X Acto xacto at rocketmail.com
Sat May 12 06:42:09 PDT 2012


Mark, Ant,Tuuka,all..
 
The Doctrine of ideas/theory of forms is essentially a Parmenidian tradition
Which really makes this conversation interesting because what we are looking 
at is basicly an older philosophic tradition than Plato's theory of forms. We
see it in Zeno's doctrines concerning motion and infinite regress.
We really have to start at the begining and do some research on our own
to really get why the ancient greek philosophers developed along the course
they did and of course we can'nt be telling each other "no you don't get it"
because that is a hinderence to our goal.
I for one, wish to take advantage of the extreme luck of having a PHD to discuss
this topic. Because "the good" is what drives the greek philosopic tradition from the
pre-socratics to late Platonism.
I would really hate to see this thread de-volve into the regular shit storm threads
like this do because of bad manners and arrogant contributions.
 
Having said that...
>> Ant:
>> By stating that the Good is an idea, Plato gives the impression that in the
>> World of Forms,
>> the static “template” of the Good can be found.  Conversely, Pirsig asserts
>> that
>> the Good can only be understood essentially through direct non-verbal
>> experience
>> hence why a baby can understand the Good even before it can string a few
>> words
>> together.
 
Ron:
Traditionally, Plato asserts that the ideas(forms) are fixed eternal and immovable especially
the form which all other forms descend from, the good. The reason why they believe this
is that the good has no distinction. But the idea of the "unmoved mover" is an old one
often asserted as love and desire and also the intelligible (Aristotle).
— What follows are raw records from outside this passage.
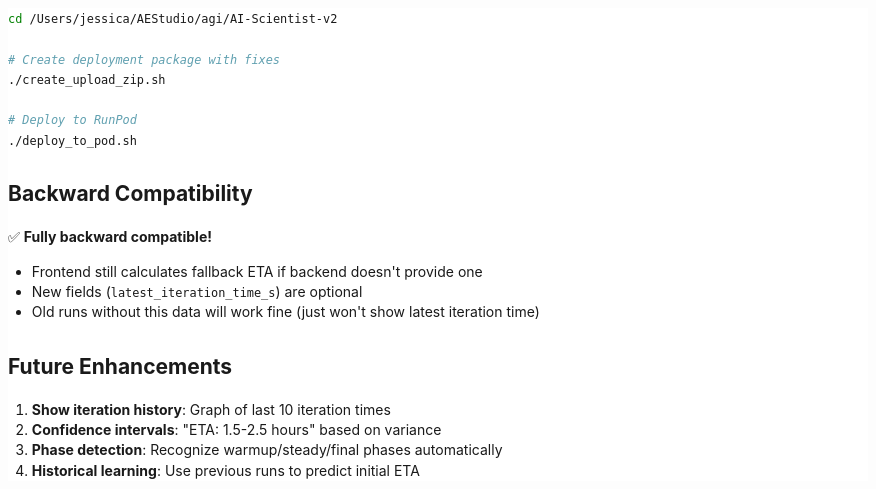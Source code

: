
 ```bash
cd /Users/jessica/AEStudio/agi/AI-Scientist-v2

# Create deployment package with fixes
./create_upload_zip.sh

# Deploy to RunPod
./deploy_to_pod.sh
```

## Backward Compatibility

✅ **Fully backward compatible!**
- Frontend still calculates fallback ETA if backend doesn't provide one
- New fields (`latest_iteration_time_s`) are optional
- Old runs without this data will work fine (just won't show latest iteration time)

## Future Enhancements

1. **Show iteration history**: Graph of last 10 iteration times
2. **Confidence intervals**: "ETA: 1.5-2.5 hours" based on variance
3. **Phase detection**: Recognize warmup/steady/final phases automatically
4. **Historical learning**: Use previous runs to predict initial ETA

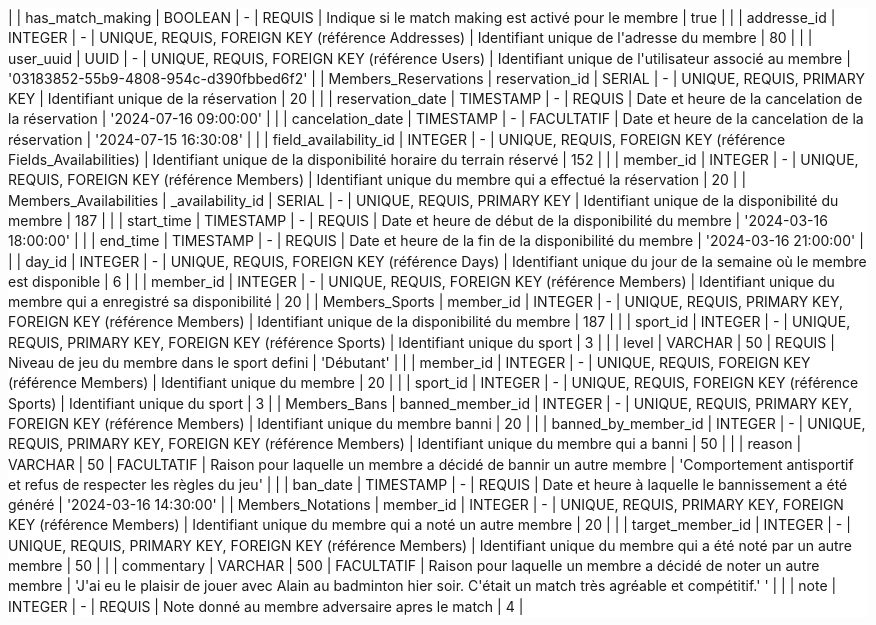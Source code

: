 |         | has_match_making | BOOLEAN         | -        | REQUIS                | Indique si le match making est activé pour le membre               | true                                        |
|        | addresse_id       | INTEGER        | -        | UNIQUE, REQUIS, FOREIGN KEY (référence Addresses)   | Identifiant unique de l'adresse du membre                 | 80                                           |
|         | user_uuid        | UUID            | -        | UNIQUE, REQUIS, FOREIGN KEY (référence Users)   | Identifiant unique de l'utilisateur associé au membre                 | '03183852-55b9-4808-954c-d390fbbed6f2'                                           |
| Members_Reservations | reservation_id        | SERIAL          | -        | UNIQUE, REQUIS, PRIMARY KEY   | Identifiant unique de la réservation                 | 20                                           |
|         | reservation_date        | TIMESTAMP         | -      | REQUIS       | Date et heure de la cancelation de la réservation           | '2024-07-16 09:00:00'         |
|         | cancelation_date        | TIMESTAMP         | -      | FACULTATIF       | Date et heure de la cancelation de la réservation          | '2024-07-15 16:30:08'      |
|         | field_availability_id       | INTEGER        | -        | UNIQUE, REQUIS, FOREIGN KEY (référence Fields_Availabilities)   | Identifiant unique de la disponibilité horaire du terrain réservé                 | 152                                           |
|         | member_id        | INTEGER          | -        | UNIQUE, REQUIS, FOREIGN KEY (référence Members)   | Identifiant unique du membre qui a effectué la réservation                 | 20                                           |
| Members_Availabilities | _availability_id        | SERIAL          | -        | UNIQUE, REQUIS, PRIMARY KEY   | Identifiant unique de la disponibilité du membre                 | 187                                           |
|            | start_time       | TIMESTAMP        | -        | REQUIS      |  Date et heure de début de la disponibilité du membre                 | '2024-03-16 18:00:00'                                           |
|            | end_time       | TIMESTAMP        | -        | REQUIS      |  Date et heure de la fin de la disponibilité du membre                 | '2024-03-16 21:00:00'                                           |
|            | day_id        | INTEGER          | -        | UNIQUE, REQUIS, FOREIGN KEY (référence Days)   | Identifiant unique du jour de la semaine où le membre est disponible                 | 6                                           |
|         | member_id        | INTEGER          | -        | UNIQUE, REQUIS, FOREIGN KEY (référence Members)   | Identifiant unique du membre qui a enregistré sa disponibilité                 | 20                                           |
| Members_Sports | member_id        | INTEGER          | -        | UNIQUE, REQUIS, PRIMARY KEY, FOREIGN KEY (référence Members)   | Identifiant unique de la disponibilité du membre                 | 187                                           |
|               | sport_id       | INTEGER        | -        | UNIQUE, REQUIS, PRIMARY KEY, FOREIGN KEY (référence Sports)   | Identifiant unique du sport                 | 3                                           |
|             | level        | VARCHAR         | 50      | REQUIS       | Niveau de jeu du membre dans le sport defini           | 'Débutant'       |
|         | member_id        | INTEGER          | -        | UNIQUE, REQUIS, FOREIGN KEY (référence Members)   | Identifiant unique du membre                 | 20                                           |
|             | sport_id       | INTEGER        | -        | UNIQUE, REQUIS, FOREIGN KEY (référence Sports)   | Identifiant unique du sport                 | 3                                           |
| Members_Bans | banned_member_id        | INTEGER          | -        | UNIQUE, REQUIS, PRIMARY KEY, FOREIGN KEY (référence Members)   | Identifiant unique du membre banni                | 20                                           |
|          | banned_by_member_id        | INTEGER          | -        | UNIQUE, REQUIS, PRIMARY KEY, FOREIGN KEY (référence Members)   | Identifiant unique du membre qui a banni                | 50                                           |
|         | reason        | VARCHAR         | 50      | FACULTATIF       | Raison pour laquelle un membre a décidé de bannir un autre membre           | 'Comportement antisportif et refus de respecter les règles du jeu'       |
|         | ban_date        | TIMESTAMP         | -      | REQUIS       | Date et heure à laquelle le bannissement a été généré          | '2024-03-16 14:30:00'       |
| Members_Notations | member_id        | INTEGER          | -        | UNIQUE, REQUIS, PRIMARY KEY, FOREIGN KEY (référence Members)   | Identifiant unique du membre qui a noté un autre membre                | 20                                           |
|          | target_member_id        | INTEGER          | -        | UNIQUE, REQUIS, PRIMARY KEY, FOREIGN KEY (référence Members)   | Identifiant unique du membre qui a été noté par un autre membre                | 50                                           |
|         | commentary        | VARCHAR         | 500      | FACULTATIF       | Raison pour laquelle un membre a décidé de noter un autre membre           | 'J'ai eu le plaisir de jouer avec Alain au badminton hier soir. C'était un match très agréable et compétitif.' '       |
|             | note       | INTEGER        | -        | REQUIS   | Note donné au membre adversaire apres le match                 | 4                                           |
Now, the questions
to ask is : are undefined better-ness and the un-moved mover similar ideas? 
the distintion of the one and the many and dynamic and static quality similar conceptions?
> 
> Mark:
> No Ant, Plato does not imply that.  Through Socrates, Plato states
> that the Good cannot be known (sound familiar?).  This is very
> different from what you think he is stating.  It is what creates form;
> it is the form of form.  Perhaps you have not read the appropriate
> discussion that Plato writes about.  If so, show me where Plato states
> that The Form of the Good is a static template.  It was after Plato
> that it became so.  We can say that it began with Plato, but it was
> done subsequent to him.  Plato was much too smart for that kind of
> nonsense.
 
Ron:
Mark, this is what I mean. Nobody can really say that this is what Plato really
meant. However what we can do is look at what he did say and then look at
how he was historically interpreted.
 
Tuukka:

Now this is pretty interesting. Pirsig definitely says Plato says Good is a fixed idea. But is he right?
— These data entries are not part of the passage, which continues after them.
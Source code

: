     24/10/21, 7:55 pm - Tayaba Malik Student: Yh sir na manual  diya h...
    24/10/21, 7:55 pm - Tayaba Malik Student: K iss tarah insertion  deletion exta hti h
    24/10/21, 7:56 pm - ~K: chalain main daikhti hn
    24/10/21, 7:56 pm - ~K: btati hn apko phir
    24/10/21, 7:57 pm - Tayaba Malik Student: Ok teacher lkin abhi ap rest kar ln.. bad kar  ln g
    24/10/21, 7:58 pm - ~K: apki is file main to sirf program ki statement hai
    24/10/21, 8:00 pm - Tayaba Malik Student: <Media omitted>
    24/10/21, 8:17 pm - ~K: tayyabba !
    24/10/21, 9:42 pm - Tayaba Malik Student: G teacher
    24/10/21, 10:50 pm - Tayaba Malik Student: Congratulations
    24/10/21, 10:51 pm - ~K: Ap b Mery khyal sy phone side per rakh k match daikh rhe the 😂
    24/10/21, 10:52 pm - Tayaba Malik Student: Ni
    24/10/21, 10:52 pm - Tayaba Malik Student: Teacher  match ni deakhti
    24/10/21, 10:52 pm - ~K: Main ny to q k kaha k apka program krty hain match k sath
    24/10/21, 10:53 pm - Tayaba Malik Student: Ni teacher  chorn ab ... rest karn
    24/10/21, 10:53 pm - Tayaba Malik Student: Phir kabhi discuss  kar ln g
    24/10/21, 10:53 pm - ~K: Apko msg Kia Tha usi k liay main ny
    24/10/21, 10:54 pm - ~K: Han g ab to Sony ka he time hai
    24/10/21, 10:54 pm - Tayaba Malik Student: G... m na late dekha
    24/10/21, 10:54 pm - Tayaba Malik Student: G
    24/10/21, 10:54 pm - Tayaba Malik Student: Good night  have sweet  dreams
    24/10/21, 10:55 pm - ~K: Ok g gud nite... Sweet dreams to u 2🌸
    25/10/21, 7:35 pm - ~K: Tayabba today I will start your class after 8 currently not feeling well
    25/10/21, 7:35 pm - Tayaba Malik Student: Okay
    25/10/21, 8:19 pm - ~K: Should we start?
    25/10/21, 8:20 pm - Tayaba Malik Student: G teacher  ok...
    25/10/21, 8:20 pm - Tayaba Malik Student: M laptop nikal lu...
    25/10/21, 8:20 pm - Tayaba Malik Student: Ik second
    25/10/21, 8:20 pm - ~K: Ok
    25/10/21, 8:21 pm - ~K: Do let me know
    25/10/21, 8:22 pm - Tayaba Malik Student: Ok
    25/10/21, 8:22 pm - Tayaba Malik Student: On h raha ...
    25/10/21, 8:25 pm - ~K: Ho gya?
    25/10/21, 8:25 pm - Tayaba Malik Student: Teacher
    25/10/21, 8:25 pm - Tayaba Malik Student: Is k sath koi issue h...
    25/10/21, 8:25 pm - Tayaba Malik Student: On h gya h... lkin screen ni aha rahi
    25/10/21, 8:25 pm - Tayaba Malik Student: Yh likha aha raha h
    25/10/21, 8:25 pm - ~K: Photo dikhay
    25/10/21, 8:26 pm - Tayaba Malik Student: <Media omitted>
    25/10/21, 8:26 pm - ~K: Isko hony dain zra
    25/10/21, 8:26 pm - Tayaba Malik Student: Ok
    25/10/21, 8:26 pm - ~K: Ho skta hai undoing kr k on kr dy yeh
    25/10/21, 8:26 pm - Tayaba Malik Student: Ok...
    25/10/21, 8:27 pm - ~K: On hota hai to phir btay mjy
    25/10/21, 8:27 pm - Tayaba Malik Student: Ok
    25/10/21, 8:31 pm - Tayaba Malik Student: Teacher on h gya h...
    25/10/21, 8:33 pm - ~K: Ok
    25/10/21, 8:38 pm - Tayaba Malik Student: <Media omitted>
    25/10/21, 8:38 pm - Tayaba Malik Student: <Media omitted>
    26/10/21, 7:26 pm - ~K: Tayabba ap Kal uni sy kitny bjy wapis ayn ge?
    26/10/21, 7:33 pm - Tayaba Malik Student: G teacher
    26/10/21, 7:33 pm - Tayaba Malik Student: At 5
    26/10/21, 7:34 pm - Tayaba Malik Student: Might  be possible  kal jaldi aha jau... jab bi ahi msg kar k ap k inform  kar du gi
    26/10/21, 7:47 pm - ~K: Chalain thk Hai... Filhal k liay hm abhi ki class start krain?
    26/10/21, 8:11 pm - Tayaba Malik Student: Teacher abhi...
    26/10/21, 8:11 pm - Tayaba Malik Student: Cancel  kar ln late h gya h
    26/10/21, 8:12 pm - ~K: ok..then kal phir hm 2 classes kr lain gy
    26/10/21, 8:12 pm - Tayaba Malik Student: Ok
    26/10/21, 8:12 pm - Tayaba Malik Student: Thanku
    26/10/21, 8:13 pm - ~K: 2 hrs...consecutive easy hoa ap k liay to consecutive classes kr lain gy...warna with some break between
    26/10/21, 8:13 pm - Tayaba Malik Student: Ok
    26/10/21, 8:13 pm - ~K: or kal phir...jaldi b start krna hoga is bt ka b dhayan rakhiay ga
As a philosopher, Pirsig has pretty prominent oddities in his work. Such as:

1. He doesn't use the word "ontology" in ZAMM and LILA.
2. He doesn't mention phenomenology when speaking of romantic quality.
3. He doesn't mention process philosophy, began by Heraclitus, when speaking of Quality and Dynamic Quality.

Ron:
Good questions. Lets address #3 first. The reason why the ancients asserted that the good was
immovable was that motion is a distinction made in experience. Therefore "change" is a kind of limit
imposed on the limitless.
 
I think once we trace the history then look at what Pirsig states about it we will find a greater
understanding of the matter.
 
thnx gentelmen
 
..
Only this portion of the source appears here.